Survival Reworked as Tank

To be fair towards you, this was one of the earliest posts where you spoke about vanilla SV. Sure, in this post you did not say that it was mDPS in role…but, yeah.

The spec-centric theme of SV was actually short-term avoidance tanking (30%+ parry & dodge with Aspect of the Monkey/Tier 1 BM talents & Deflection)

Here, while you did make note(sort of) of how SV could be played at range, you certainly pointed to how there was an option for a dedicated melee playstyle as well. Or in other words, you’re saying that it was intended by design for players to choose whether they wanted to fight in melee or from afar:
Ignoring the fact that if one chose to do so, especially in PvE, your throughput potential, and available abilities to use, would plummet into barely anything at all.

You’ve also said this:

That said, which was hopefully conveyed without malice, let’s carefully take a look at the post-launch Hunter Specialization symbols, which more accurately shows the finished product, here: /www.wowhead.com/classic/talent-calc/hunter/

We see the Tame Beast icon, representing BM.
Pet DPS.

We see a Bull’s-eye icon, representing MM.
Ranged DPS.

But what do we see for Survival?
What was its original capstone talent?

The rest is for you to investigate.

And then, this:

Allieddeath:

But it is here where we do encounter some ideological friction.

In terms of Vanilla SV, there wasn’t a hard, implicit bias towards escaping melee range. Escaping melee range was but one of several leverageable options that the Survival talents offered, those options being Imp. Wing Clip and Counter-Attack, which are not singularly constrained to setup a kite, but were certainly and effectively used to do so nonetheless.

My message is to think in terms of flexibility, not hard or rigid mental structures.

If this isn’t you saying that it was perfectly viable, and intended by design for us to choose whether we wanted to fight in melee or from afar, I don’t know what is…

Feel free to elaborate on what you mean here.

It certainly was, because back then, it was depending on baseline core abilities of the class as a whole in order to function at all. Those, again, being designed to promote ranged combat over anything else.

See above. Again, vanilla SV was designed to rely on the core gameplay of the class, the core playstyle of the class as a whole. Without said core playstyle, it wouldn’t really be anything at all. Just some passive effects and a few conditional talents(nearly useless in PvE content), + the pure survivability oriented talents ofc.

Again, without the baseline core toolkit of the class, you wouldn’t have a complete playstyle at all. Not even close.

SV, like I said just above here, relied on primarily ranged attacks, which were baseline to the class, from the very start. Without those, you wouldn’t even have a functional, complete playstyle to engage in.

In PvE as an example, if you take out those ranged abilities and attacks, you were left with:

  • Melee auto attacks
  • Raptor Strike(added damage to your next melee auto attack, with a 6sec CD)
  • And nothing else. Unless ofc the enemy was hitting you consistently, which certainly wasn’t intended.
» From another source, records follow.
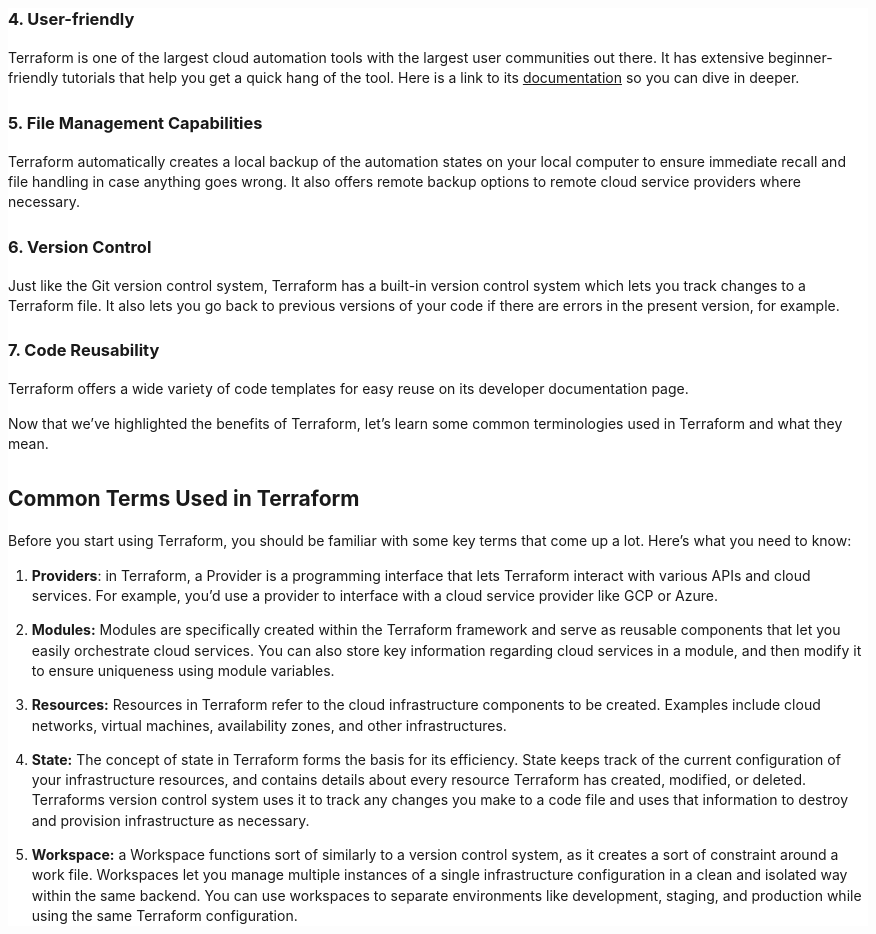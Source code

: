 ### **4\. User-friendly**

Terraform is one of the largest cloud automation tools with the largest user communities out there. It has extensive beginner-friendly tutorials that help you get a quick hang of the tool. Here is a link to its [documentation][13] so you can dive in deeper.

### **5\. File Management Capabilities**

Terraform automatically creates a local backup of the automation states on your local computer to ensure immediate recall and file handling in case anything goes wrong. It also offers remote backup options to remote cloud service providers where necessary.

### **6\. Version Control**

Just like the Git version control system, Terraform has a built-in version control system which lets you track changes to a Terraform file. It also lets you go back to previous versions of your code if there are errors in the present version, for example.

### **7\. Code Reusability**

Terraform offers a wide variety of code templates for easy reuse on its developer documentation page.

Now that we’ve highlighted the benefits of Terraform, let’s learn some common terminologies used in Terraform and what they mean.

## Common Terms Used in Terraform

Before you start using Terraform, you should be familiar with some key terms that come up a lot. Here’s what you need to know:

1.  **Providers**: in Terraform, a Provider is a programming interface that lets Terraform interact with various APIs and cloud services. For example, you’d use a provider to interface with a cloud service provider like GCP or Azure.
    
2.  **Modules:** Modules are specifically created within the Terraform framework and serve as reusable components that let you easily orchestrate cloud services. You can also store key information regarding cloud services in a module, and then modify it to ensure uniqueness using module variables.
    
3.  **Resources:** Resources in Terraform refer to the cloud infrastructure components to be created. Examples include cloud networks, virtual machines, availability zones, and other infrastructures.
    
4.  **State:** The concept of state in Terraform forms the basis for its efficiency. State keeps track of the current configuration of your infrastructure resources, and contains details about every resource Terraform has created, modified, or deleted. Terraforms version control system uses it to track any changes you make to a code file and uses that information to destroy and provision infrastructure as necessary.
    
5.  **Workspace:** a Workspace functions sort of similarly to a version control system, as it creates a sort of constraint around a work file. Workspaces let you manage multiple instances of a single infrastructure configuration in a clean and isolated way within the same backend. You can use workspaces to separate environments like development, staging, and production while using the same Terraform configuration.
    

[1]: #heading-overview-of-infrastructure-as-code-iac
[2]: #heading-what-is-terraform
[3]: #heading-benefits-of-terraform
[4]: #heading-common-terms-used-in-terraform
[5]: #heading-demo-project-how-to-write-a-terraform-configuration
[6]: #heading-conclusion
[7]: https://www.terraform.io/
[8]: https://aws.amazon.com/cloudformation/
[9]: https://www.redhat.com/en/ansible-collaborative
[10]: https://www.pulumi.com/
[11]: https://www.chef.io/glossary/what-is-infrastructure-as-code
[12]: https://app.terraform.io/session
[13]: https://developer.hashicorp.com/terraform/docs
[14]: https://cloud.google.com/compute/docs/regions-zones
[15]: https://cloud.google.com/compute/docs/general-purpose-machines
[16]: https://developer.hashicorp.com/terraform?product_intent=terraform
[17]: http://portfolio-oluwatobi.netlify.app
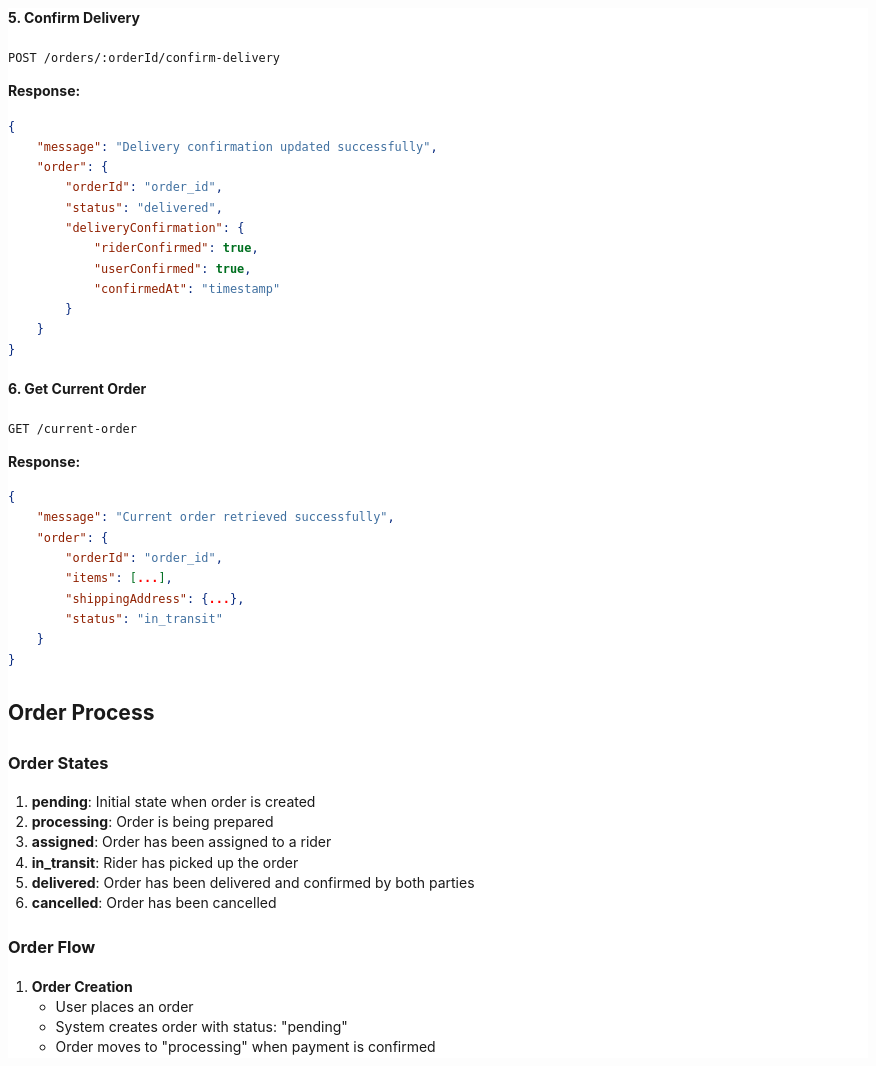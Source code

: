 #### 5. Confirm Delivery
```http
POST /orders/:orderId/confirm-delivery
```

**Response:**
```json
{
    "message": "Delivery confirmation updated successfully",
    "order": {
        "orderId": "order_id",
        "status": "delivered",
        "deliveryConfirmation": {
            "riderConfirmed": true,
            "userConfirmed": true,
            "confirmedAt": "timestamp"
        }
    }
}
```

#### 6. Get Current Order
```http
GET /current-order
```

**Response:**
```json
{
    "message": "Current order retrieved successfully",
    "order": {
        "orderId": "order_id",
        "items": [...],
        "shippingAddress": {...},
        "status": "in_transit"
    }
}
```

## Order Process

### Order States
1. **pending**: Initial state when order is created
2. **processing**: Order is being prepared
3. **assigned**: Order has been assigned to a rider
4. **in_transit**: Rider has picked up the order
5. **delivered**: Order has been delivered and confirmed by both parties
6. **cancelled**: Order has been cancelled

### Order Flow

1. **Order Creation**
   - User places an order
   - System creates order with status: "pending"
   - Order moves to "processing" when payment is confirmed
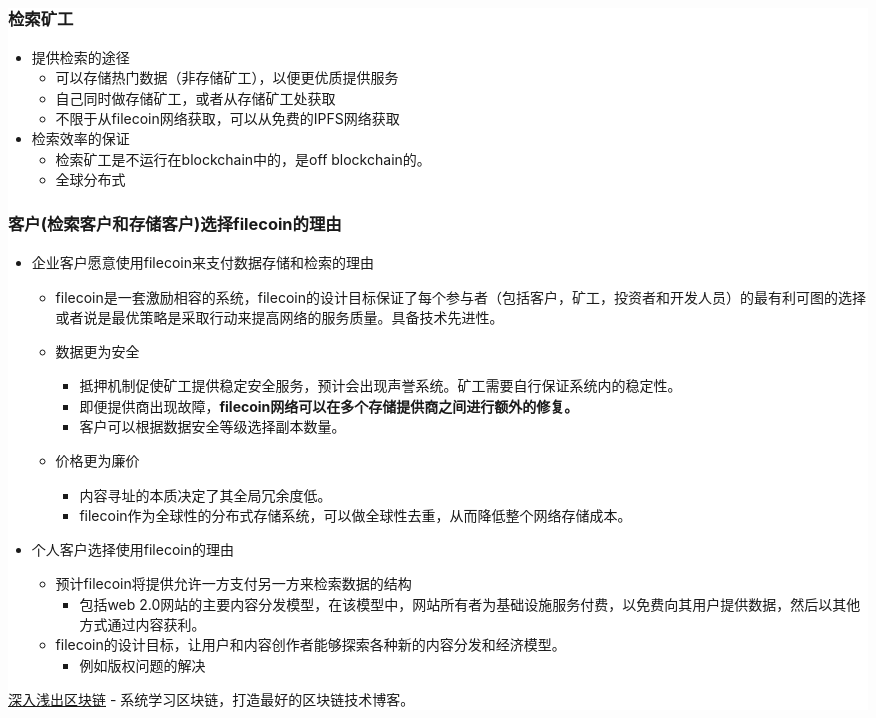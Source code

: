 ### 检索矿工<a name="检索矿工"></a>
- 提供检索的途径
	- 可以存储热门数据（非存储矿工），以便更优质提供服务
	- 自己同时做存储矿工，或者从存储矿工处获取
	- 不限于从filecoin网络获取，可以从免费的IPFS网络获取
- 检索效率的保证
  	- 检索矿工是不运行在blockchain中的，是off blockchain的。
  	- 全球分布式


### 客户(检索客户和存储客户)选择filecoin的理由<a name="检索客户和存储客户"></a>
- 企业客户愿意使用filecoin来支付数据存储和检索的理由
  - filecoin是一套激励相容的系统，filecoin的设计目标保证了每个参与者（包括客户，矿工，投资者和开发人员）的最有利可图的选择或者说是最优策略是采取行动来提高网络的服务质量。具备技术先进性。
  - 数据更为安全
  	- 抵押机制促使矿工提供稳定安全服务，预计会出现声誉系统。矿工需要自行保证系统内的稳定性。
  	- 即便提供商出现故障，**filecoin网络可以在多个存储提供商之间进行额外的修复。**
  	- 客户可以根据数据安全等级选择副本数量。
  	
  - 价格更为廉价
  	- 内容寻址的本质决定了其全局冗余度低。
  	- filecoin作为全球性的分布式存储系统，可以做全球性去重，从而降低整个网络存储成本。

- 个人客户选择使用filecoin的理由
    - 预计filecoin将提供允许一方支付另一方来检索数据的结构
      - 包括web 2.0网站的主要内容分发模型，在该模型中，网站所有者为基础设施服务付费，以免费向其用户提供数据，然后以其他方式通过内容获利。
	- filecoin的设计目标，让用户和内容创作者能够探索各种新的内容分发和经济模型。
		- 例如版权问题的解决

[深入浅出区块链](https://learnblockchain.cn/) - 系统学习区块链，打造最好的区块链技术博客。
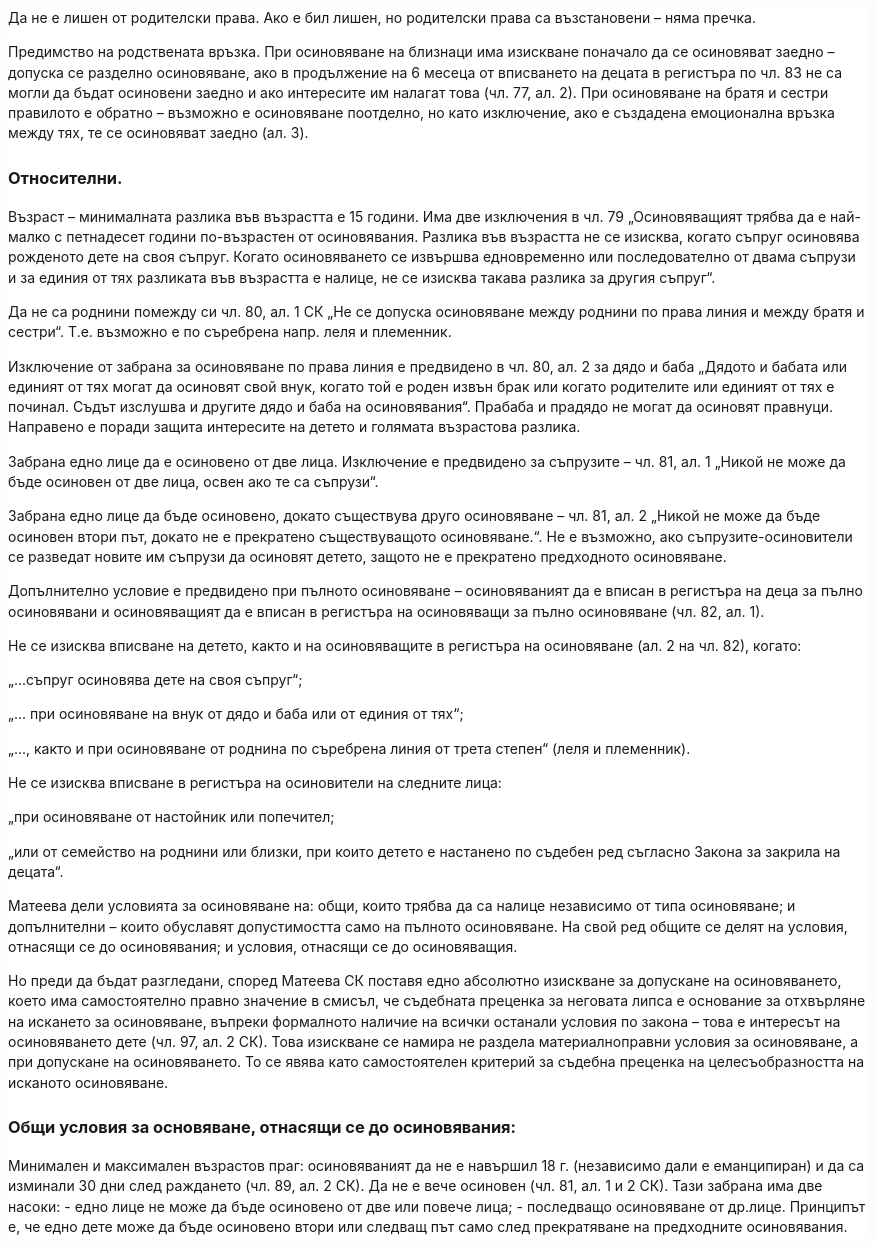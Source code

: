 Да не е лишен от родителски права. Ако е бил лишен, но родителски права са възстановени – няма пречка.

Предимство на родствената връзка. При осиновяване на близнаци има изискване поначало да се осиновяват заедно – допуска се разделно осиновяване, ако в продължение на 6 месеца от вписването на децата в регистъра по чл. 83 не са могли да бъдат осиновени заедно и ако интересите им налагат това (чл. 77, ал. 2). При осиновяване на братя и сестри правилото е обратно – възможно е осиновяване поотделно, но като изключение, ако е създадена емоционална връзка между тях, те се осиновяват заедно (ал. 3).
### Относителни.
Възраст – минималната разлика във възрастта е 15 години. Има две изключения в чл. 79 „Осиновяващият трябва да е най-малко с петнадесет години по-възрастен от осиновявания. Разлика във възрастта не се изисква, когато съпруг осиновява рожденото дете на своя съпруг. Когато осиновяването се извършва едновременно или последователно от двама съпрузи и за единия от тях разликата във възрастта е налице, не се изисква такава разлика за другия съпруг“. 

Да не са роднини помежду си чл. 80, ал. 1 СК „Не се допуска осиновяване между роднини по права линия и между братя и сестри“. Т.е. възможно е по съребрена напр. леля и племенник.

Изключение от забрана за осиновяване по права линия е предвидено в чл. 80, ал. 2 за дядо и баба „Дядото и бабата или единият от тях могат да осиновят свой внук, когато той е роден извън брак или когато родителите или единият от тях е починал. Съдът изслушва и другите дядо и баба на осиновявания“. Прабаба и прадядо не могат да осиновят правнуци. Направено е поради защита интересите на детето и голямата възрастова разлика. 

Забрана едно лице да е осиновено от две лица. Изключение е предвидено за съпрузите – чл. 81, ал. 1 „Никой не може да бъде осиновен от две лица, освен ако те са съпрузи“. 

Забрана едно лице да бъде осиновено, докато съществува друго осиновяване – чл. 81, ал. 2 „Никой не може да бъде осиновен втори път, докато не е прекратено съществуващото осиновяване.“. Не е възможно, ако съпрузите-осиновители се разведат новите им съпрузи да осиновят детето, защото не е прекратено предходното осиновяване.

Допълнително условие е предвидено при пълното осиновяване – осиновяваният да е вписан в регистъра на деца за пълно осиновявани и осиновяващият да е вписан в регистъра на осиновяващи за пълно осиновяване (чл. 82, ал. 1).

Не се изисква вписване на детето, както и на осиновяващите в регистъра на осиновяване (ал. 2 на чл. 82), когато:

„...съпруг осиновява дете на своя съпруг“;

„... при осиновяване на внук от дядо и баба или от единия от тях“;

„..., както и при осиновяване от роднина по съребрена линия от трета степен“ (леля и племенник).

Не се изисква вписване в регистъра на осиновители на следните лица:

„при осиновяване от настойник или попечител;

„или от семейство на роднини или близки, при които детето е настанено по съдебен ред съгласно Закона за закрила на децата“.

Матеева дели условията за осиновяване на: общи, които трябва да са налице независимо от типа осиновяване; и допълнителни – които обуславят допустимостта само на пълното осиновяване. На свой ред общите се делят на условия, отнасящи се до осиновявания; и условия, отнасящи се до осиновяващия.

Но преди да бъдат разгледани, според Матеева СК поставя едно абсолютно изискване за допускане на осиновяването, което има самостоятелно правно значение в смисъл, че съдебната преценка за неговата липса е основание за отхвърляне на искането за осиновяване, въпреки формалното наличие на всички останали условия по закона – това е интересът на осиновяването дете (чл. 97, ал. 2 СК). Това изискване се намира не раздела материалноправни условия за осиновяване, а при допускане на осиновяването. То се явява като самостоятелен критерий за съдебна преценка на целесъобразността на исканото осиновяване.
### Общи условия за основяване, отнасящи се до осиновявания:
Минимален и максимален възрастов праг: осиновяваният да не е навършил 18 г. (независимо дали е еманципиран) и да са изминали 30 дни след раждането (чл. 89, ал. 2 СК). Да не е вече осиновен (чл. 81, ал. 1 и 2 СК). Тази забрана има две насоки: - едно лице не може да бъде осиновено от две или повече лица; - последващо осиновяване от др.лице. Принципът е, че едно дете може да бъде осиновено втори или следващ път само след прекратяване на предходните осиновявания.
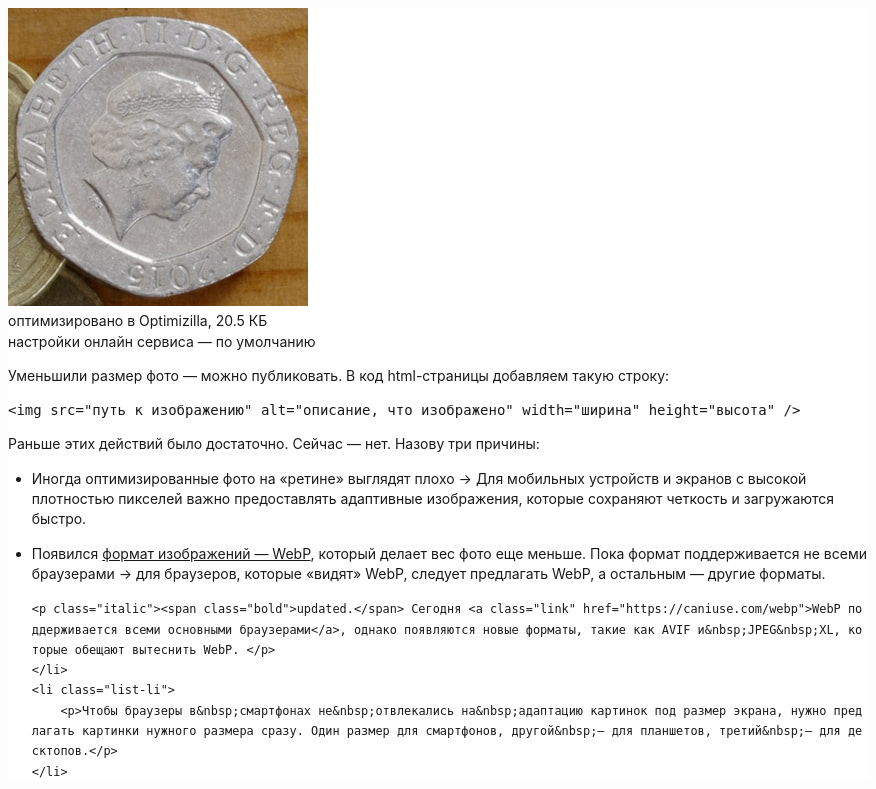 <div class="row">
<div class="c-5">
<img class="image" loading="lazy" decoding="async" src="/assets/images/blog/optimizaciya-izobrajenii/coin-optimizilla.jpg" alt="оптимизированная с помощью Optimizilla фотография монеты" width="300" height="298" >
</div>
<div class="c-5">
<div class="small">оптимизировано в&nbsp;Optimizilla, 20.5&nbsp;КБ<br />
настройки онлайн сервиса&nbsp;— по&nbsp;умолчанию</div>
</div>
</div>

<p>Уменьшили размер фото&nbsp;— можно публиковать. В&nbsp;код html-страницы добавляем такую строку: </p>

<pre class="language-terminal highlight ">&lt;<span class="tag">img</span> src=<span class="attr-value">"путь к&nbsp;изображению"</span> alt=<span class="attr-value">"описание, что изображено"</span> width=<span class="attr-value">"ширина"</span> height=<span class="attr-value">"высота"</span> /&gt;</pre>




<p class="mb-m">Раньше этих действий было достаточно. Сейчас&nbsp;— нет. Назову три причины:</p>


<ul class="additive-spacing">
	<li class="list-li">
		<p>Иногда оптимизированные фото на&nbsp;«ретине» выглядят плохо → Для мобильных устройств и экранов с высокой плотностью пикселей важно предоставлять адаптивные изображения, которые сохраняют четкость и загружаются быстро. </p>
	</li>
	<li class="list-li additive-spacing">
		<p>Появился <a class="link" href="https://developers.google.com/speed/webp/" >формат изображений&nbsp;— WebP</a>, который делает вес фото еще меньше. Пока формат поддерживается не&nbsp;всеми браузерами → для браузеров, которые «видят» WebP, следует предлагать WebP, а&nbsp;остальным&nbsp;— другие форматы. </p>
    
    <p class="italic"><span class="bold">updated.</span> Сегодня <a class="link" href="https://caniuse.com/webp">WebP поддерживается всеми основными браузерами</a>, однако появляются новые форматы, такие как AVIF и&nbsp;JPEG&nbsp;XL, которые обещают вытеснить WebP. </p>
	</li>
	<li class="list-li">
		<p>Чтобы браузеры в&nbsp;смартфонах не&nbsp;отвлекались на&nbsp;адаптацию картинок под размер экрана, нужно предлагать картинки нужного размера сразу. Один размер для смартфонов, другой&nbsp;— для планшетов, третий&nbsp;— для десктопов.</p>
	</li>
</ul>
Yeah, that’s the same clip/video you linked a while back.

First off, that’s a TBC video, not vanilla. But since I did not point that out in what you quoted, sure…

Like I said the last time you linked it…in what way is there a substantial difference to your gameplay, and what abilities you had to fight with, in that video, versus what a MM hunter would? As an example.

The video you linked me shows you with PvP gear, equivalent to the T5+T6 season of TBC.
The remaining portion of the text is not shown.